Details of the design of the trial and primary and secondary outcomes were published previously.² Briefly, women and men who had at least moderate IC symptoms were randomized to intravesical BCG or intravesical saline (placebo) and received up to 6 treatment instillations during a 6 to 10-week period. The 34-week period following randomization comprised the primary randomized portion of the study. The followup of 34 weeks was chosen to correspond to previous studies of BCG³ and make followup comparable for all patients since the duration of treatment could vary somewhat.

At week 34 participants rated their symptoms compared to baseline on a GRA, a 7-point scale ranging from markedly worse to markedly improved. Patients were classified as responders if they reported moderate or marked improvement on the GRA, as supplemented with information on medication use.² Patients who withdrew from the study without completing the GRA were classified as nonresponders. Responders, who remained blinded to the initial treatment allocation, were invited to participate in followup for an additional 34 weeks. Nonresponders were offered treatment with open label BCG and the results of that study were reported separately. Informed consent was obtained for all participants and the protocol was approved by the institutional review board at each site.
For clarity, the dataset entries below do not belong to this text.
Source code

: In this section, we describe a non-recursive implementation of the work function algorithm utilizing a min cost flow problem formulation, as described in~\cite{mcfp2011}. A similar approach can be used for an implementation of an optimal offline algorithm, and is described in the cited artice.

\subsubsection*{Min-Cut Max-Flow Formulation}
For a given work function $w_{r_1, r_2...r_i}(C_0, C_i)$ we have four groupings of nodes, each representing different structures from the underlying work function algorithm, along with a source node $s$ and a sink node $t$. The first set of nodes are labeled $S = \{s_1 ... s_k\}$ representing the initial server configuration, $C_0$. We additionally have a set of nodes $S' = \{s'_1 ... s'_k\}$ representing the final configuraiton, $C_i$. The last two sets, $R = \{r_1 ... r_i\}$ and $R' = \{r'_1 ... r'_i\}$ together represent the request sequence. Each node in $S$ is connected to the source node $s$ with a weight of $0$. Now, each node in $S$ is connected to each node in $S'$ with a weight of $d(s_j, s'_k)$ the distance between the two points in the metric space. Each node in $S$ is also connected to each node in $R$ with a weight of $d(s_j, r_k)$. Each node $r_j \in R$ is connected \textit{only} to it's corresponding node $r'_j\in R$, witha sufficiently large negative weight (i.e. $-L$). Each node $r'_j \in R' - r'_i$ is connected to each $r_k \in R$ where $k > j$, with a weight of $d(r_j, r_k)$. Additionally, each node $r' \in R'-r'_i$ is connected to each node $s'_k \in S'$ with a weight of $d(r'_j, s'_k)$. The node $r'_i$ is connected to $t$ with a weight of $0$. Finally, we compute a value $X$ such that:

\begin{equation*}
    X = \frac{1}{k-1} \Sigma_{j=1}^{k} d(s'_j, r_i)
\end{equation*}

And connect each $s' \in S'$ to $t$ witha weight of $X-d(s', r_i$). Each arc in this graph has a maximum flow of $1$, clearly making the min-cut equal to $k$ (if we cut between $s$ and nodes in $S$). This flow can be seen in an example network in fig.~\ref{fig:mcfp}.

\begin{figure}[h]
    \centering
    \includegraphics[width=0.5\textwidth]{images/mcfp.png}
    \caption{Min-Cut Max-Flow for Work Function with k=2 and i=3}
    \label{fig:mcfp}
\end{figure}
Secondary outcome measures were obtained at baseline, the end of the clinical trial (34 weeks after randomization), the end of the observational phase of the study (68 weeks after randomization) and at select intermediate intervals. The measures were pain and urgency scores, urinary frequency recorded in 24-hour voiding diaries, the University of Wisconsin IC Symptom Inventory,⁴ and the O’Leary-Sant IC Symptom and Problem Indexes.⁵ The GRA was also obtained at week 68. The GRA asked respondents to evaluate symptoms compared to when they started this study and we presumed that participants interpreted this to mean at the time of randomization. Adverse events were not assessed during the observational phase.

Since the patients were a subset of the original randomized cohort, the presentation of results is primarily descriptive. Standard 95% CIs were produced for the mean change from weeks 34 to 68 for patients with data available at each time point. A CI that includes zero is consistent with no statistically significant change. The 2-sided Fisher exact test was used to compare proportions between the groups.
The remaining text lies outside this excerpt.